Analisis data epidemiologi dari tahun 1991 hingga 2009 menyimpulkan bahwa biaya perawatan tahunan untuk orang yang hidup dengan gangguan bipolar di AS adalah lebih dari $ 150 miliar. Beberapa perkiraan menempatkan biaya tidak langsung (yang meliputi, antara lain, kehilangan produktivitas, pengangguran, dan cacat) sebagai empat kali lipat jumlah itu.
Studi Menunjukkan AS Memiliki Tingkat Bipolar Disorder Tertinggi
Dengan peningkatan konsisten dalam diagnosis tahunan, AS tampaknya melebihi semua negara lain dalam persentase orang yang hidup atau telah hidup dengan penyakit tersebut.
Menurut peninjauan 11 negara yang dilakukan oleh NIMH, Amerika Serikat memiliki tingkat gangguan bipolar seumur hidup tertinggi pada 4,4 persen dibandingkan dengan rata-rata global 2,6 persen. Selain itu, AS peringkat tertinggi pada tujuh dari delapan kategori bipolar yang berbeda. (Brasil melaporkan tingkat 10,4 persen dari depresi besar versus 8,3 persen kami.)
Ketika menanggapi temuan, para peneliti NIMH tidak dapat menghubungkan faktor-faktor spesifik untuk perbedaan ini selain untuk menunjukkan bahwa genetika , budaya, lingkungan, dan infrastruktur kesehatan dapat berperan.
Apa yang dapat mereka soroti adalah kekurangan tertentu dalam bagaimana otoritas kesehatan mendefinisikan kursus dan hasil dari gangguan bipolar.

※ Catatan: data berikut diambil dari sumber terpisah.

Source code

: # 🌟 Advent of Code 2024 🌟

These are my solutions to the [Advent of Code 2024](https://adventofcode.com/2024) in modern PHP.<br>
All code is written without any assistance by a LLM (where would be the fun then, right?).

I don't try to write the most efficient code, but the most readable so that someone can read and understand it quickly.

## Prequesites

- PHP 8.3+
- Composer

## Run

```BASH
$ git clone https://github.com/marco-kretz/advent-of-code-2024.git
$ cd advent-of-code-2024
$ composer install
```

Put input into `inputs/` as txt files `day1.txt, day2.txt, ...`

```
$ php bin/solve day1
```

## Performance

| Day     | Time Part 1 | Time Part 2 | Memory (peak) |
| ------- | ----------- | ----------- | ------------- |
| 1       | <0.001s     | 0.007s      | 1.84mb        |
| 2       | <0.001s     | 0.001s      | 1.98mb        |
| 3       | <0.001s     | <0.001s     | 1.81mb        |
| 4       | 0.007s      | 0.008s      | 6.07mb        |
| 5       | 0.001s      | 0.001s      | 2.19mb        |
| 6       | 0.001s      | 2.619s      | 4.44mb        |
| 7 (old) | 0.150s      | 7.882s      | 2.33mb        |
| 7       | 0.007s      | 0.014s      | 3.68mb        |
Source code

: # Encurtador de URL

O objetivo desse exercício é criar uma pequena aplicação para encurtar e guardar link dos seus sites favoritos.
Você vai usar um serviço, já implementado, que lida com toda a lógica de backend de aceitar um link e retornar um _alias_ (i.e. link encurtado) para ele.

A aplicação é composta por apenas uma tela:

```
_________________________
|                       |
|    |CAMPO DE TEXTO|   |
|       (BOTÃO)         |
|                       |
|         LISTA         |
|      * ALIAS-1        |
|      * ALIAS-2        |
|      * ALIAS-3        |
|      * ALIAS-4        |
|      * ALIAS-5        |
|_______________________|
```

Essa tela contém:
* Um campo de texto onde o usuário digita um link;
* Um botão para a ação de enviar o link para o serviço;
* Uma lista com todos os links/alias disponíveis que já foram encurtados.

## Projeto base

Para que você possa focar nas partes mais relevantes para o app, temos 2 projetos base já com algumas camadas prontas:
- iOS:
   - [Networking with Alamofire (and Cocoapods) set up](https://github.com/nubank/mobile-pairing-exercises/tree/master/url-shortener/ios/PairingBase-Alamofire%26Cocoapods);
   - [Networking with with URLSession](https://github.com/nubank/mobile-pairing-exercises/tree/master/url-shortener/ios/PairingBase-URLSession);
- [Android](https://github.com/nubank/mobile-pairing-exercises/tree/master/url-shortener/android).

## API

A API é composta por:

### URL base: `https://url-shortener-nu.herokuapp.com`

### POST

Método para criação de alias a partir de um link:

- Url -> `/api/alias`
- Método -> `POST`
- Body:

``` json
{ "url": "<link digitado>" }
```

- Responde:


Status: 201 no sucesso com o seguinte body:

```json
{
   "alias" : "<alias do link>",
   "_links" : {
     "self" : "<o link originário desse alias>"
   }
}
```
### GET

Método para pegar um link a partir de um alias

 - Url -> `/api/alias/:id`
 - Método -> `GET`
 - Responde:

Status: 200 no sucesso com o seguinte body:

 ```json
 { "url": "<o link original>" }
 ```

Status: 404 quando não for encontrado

Definisi ini adalah inti dari bagaimana kita mendiagnosis penyakit bipolar. Setiap variasi dapat menyebabkan misdiagnosis atau, karena beberapa ahli mulai menyarankan, potensi yang berkembang untuk overdiagnosis.
Overdiagnosis Bipolar Disorder pada Dewasa dan Anak-Anak
Di AS, diagnosis untuk gangguan bipolar didasarkan pada seperangkat kriteria yang harus dipenuhi seseorang agar dianggap bipolar.

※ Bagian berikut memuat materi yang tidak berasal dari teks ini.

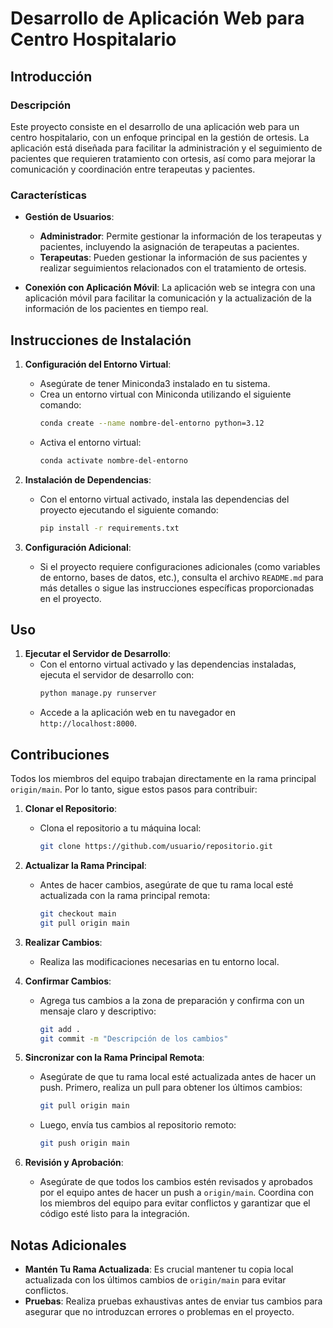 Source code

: # Desarrollo de Aplicación Web para Centro Hospitalario

## Introducción

### Descripción
Este proyecto consiste en el desarrollo de una aplicación web para un centro hospitalario, con un enfoque principal en la gestión de ortesis. La aplicación está diseñada para facilitar la administración y el seguimiento de pacientes que requieren tratamiento con ortesis, así como para mejorar la comunicación y coordinación entre terapeutas y pacientes.

### Características
- **Gestión de Usuarios**:
  - **Administrador**: Permite gestionar la información de los terapeutas y pacientes, incluyendo la asignación de terapeutas a pacientes.
  - **Terapeutas**: Pueden gestionar la información de sus pacientes y realizar seguimientos relacionados con el tratamiento de ortesis.

- **Conexión con Aplicación Móvil**: La aplicación web se integra con una aplicación móvil para facilitar la comunicación y la actualización de la información de los pacientes en tiempo real.

## Instrucciones de Instalación

1. **Configuración del Entorno Virtual**:
   - Asegúrate de tener Miniconda3 instalado en tu sistema.
   - Crea un entorno virtual con Miniconda utilizando el siguiente comando:
     ```bash
     conda create --name nombre-del-entorno python=3.12
     ```
   - Activa el entorno virtual:
     ```bash
     conda activate nombre-del-entorno
     ```

2. **Instalación de Dependencias**:
   - Con el entorno virtual activado, instala las dependencias del proyecto ejecutando el siguiente comando:
     ```bash
     pip install -r requirements.txt
     ```

3. **Configuración Adicional**:
   - Si el proyecto requiere configuraciones adicionales (como variables de entorno, bases de datos, etc.), consulta el archivo `README.md` para más detalles o sigue las instrucciones específicas proporcionadas en el proyecto.

## Uso

1. **Ejecutar el Servidor de Desarrollo**:
   - Con el entorno virtual activado y las dependencias instaladas, ejecuta el servidor de desarrollo con:
     ```bash
     python manage.py runserver
     ```
   - Accede a la aplicación web en tu navegador en `http://localhost:8000`.

## Contribuciones

Todos los miembros del equipo trabajan directamente en la rama principal `origin/main`. Por lo tanto, sigue estos pasos para contribuir:

1. **Clonar el Repositorio**:
   - Clona el repositorio a tu máquina local:
     ```bash
     git clone https://github.com/usuario/repositorio.git
     ```

2. **Actualizar la Rama Principal**:
   - Antes de hacer cambios, asegúrate de que tu rama local esté actualizada con la rama principal remota:
     ```bash
     git checkout main
     git pull origin main
     ```

3. **Realizar Cambios**:
   - Realiza las modificaciones necesarias en tu entorno local.

4. **Confirmar Cambios**:
   - Agrega tus cambios a la zona de preparación y confirma con un mensaje claro y descriptivo:
     ```bash
     git add .
     git commit -m "Descripción de los cambios"
     ```

5. **Sincronizar con la Rama Principal Remota**:
   - Asegúrate de que tu rama local esté actualizada antes de hacer un push. Primero, realiza un pull para obtener los últimos cambios:
     ```bash
     git pull origin main
     ```
   - Luego, envía tus cambios al repositorio remoto:
     ```bash
     git push origin main
     ```

6. **Revisión y Aprobación**:
   - Asegúrate de que todos los cambios estén revisados y aprobados por el equipo antes de hacer un push a `origin/main`. Coordina con los miembros del equipo para evitar conflictos y garantizar que el código esté listo para la integración.

## Notas Adicionales
- **Mantén Tu Rama Actualizada**: Es crucial mantener tu copia local actualizada con los últimos cambios de `origin/main` para evitar conflictos.
- **Pruebas**: Realiza pruebas exhaustivas antes de enviar tus cambios para asegurar que no introduzcan errores o problemas en el proyecto.


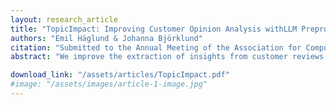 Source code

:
 ```yaml
---
layout: research_article
title: "TopicImpact: Improving Customer Opinion Analysis withLLM Preprocessing for Topic Modeling and Star-Rating Prediction"
authors: "Emil Häglund & Johanna Björklund"
citation: "Submitted to the Annual Meeting of the Association for Computational Linguistics (ACL) Industry Track 2025."
abstract: "We improve the extraction of insights from customer reviews by adding an LLM preprocessing step to the traditional topic-modeling pipeline. This step segments reviews into opinion units — distinct opinions with relevant text excerpts and sentiment scores. The result is a heightened performance of the subsequent topic modeling, leading to coherent and interpretable topics while also capturing the sentiment associated with each topic. By correlating the topics and sentiments with business metrics, such as star ratings, we can gain insights on how specific customer concerns impact business outcomes. We present our system’s implementation, use cases, and advantages over other topic modeling and classification solutions. We also evaluate its effectiveness in creating coherent topics and assess methods for integrating topic and sentiment modalities for accurate star-rating prediction"

download_link: "/assets/articles/TopicImpact.pdf"
#image: "/assets/images/article-1-image.jpg"
---
```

Gangguan Bipolar I, misalnya, didefinisikan oleh terjadinya setidaknya satu episode mania , biasanya dalam hubungan dengan satu atau lebih episode depresif . Pedoman yang sama menunjukkan bahwa satu episode mania tanpa depresi mungkin cukup untuk membuat diagnosis selama tidak ada penyebab lain untuk gejala (termasuk penyalahgunaan zat, penyakit sistemik, gangguan neurologis, atau penyakit mental lainnya).
Dengan demikian, diagnosis gangguan bipolar adalah salah satu inklusi (yang berarti bahwa seseorang harus memenuhi kriteria tertentu) dan satu pengecualian (artinya kita harus mengecualikan semua penyebab lain sebelum melakukan diagnosis definitif). Menurut beberapa orang di komunitas medis, para dokter berisiko tinggi gagal dalam kedua kategori ini.
Faktor Itu Berkontribusi untuk Overdiagnosis
Pada 2013, para peneliti di University of Texas Health Science Center di Houston melakukan tinjauan kritis terhadap tujuh studi besar yang menyelidiki tingkat overdiagnosis gangguan bipolar, terutama pada populasi pasien rawat jalan.
Sementara tarif bervariasi dari satu studi ke studi berikutnya — dengan tingkat serendah 4,8 persen dan yang lain setinggi 67 persen — lima tema utama pada akhirnya menghubungkan masing-masing studi:
- Kurangnya pengalaman klinis dalam mengobati gangguan bipolar dikaitkan dengan tingginya tingkat diagnosis positif palsu.
- Praktisi di pusat penyalahgunaan narkoba sering cepat mendiagnosis gangguan bipolar pada klien mereka.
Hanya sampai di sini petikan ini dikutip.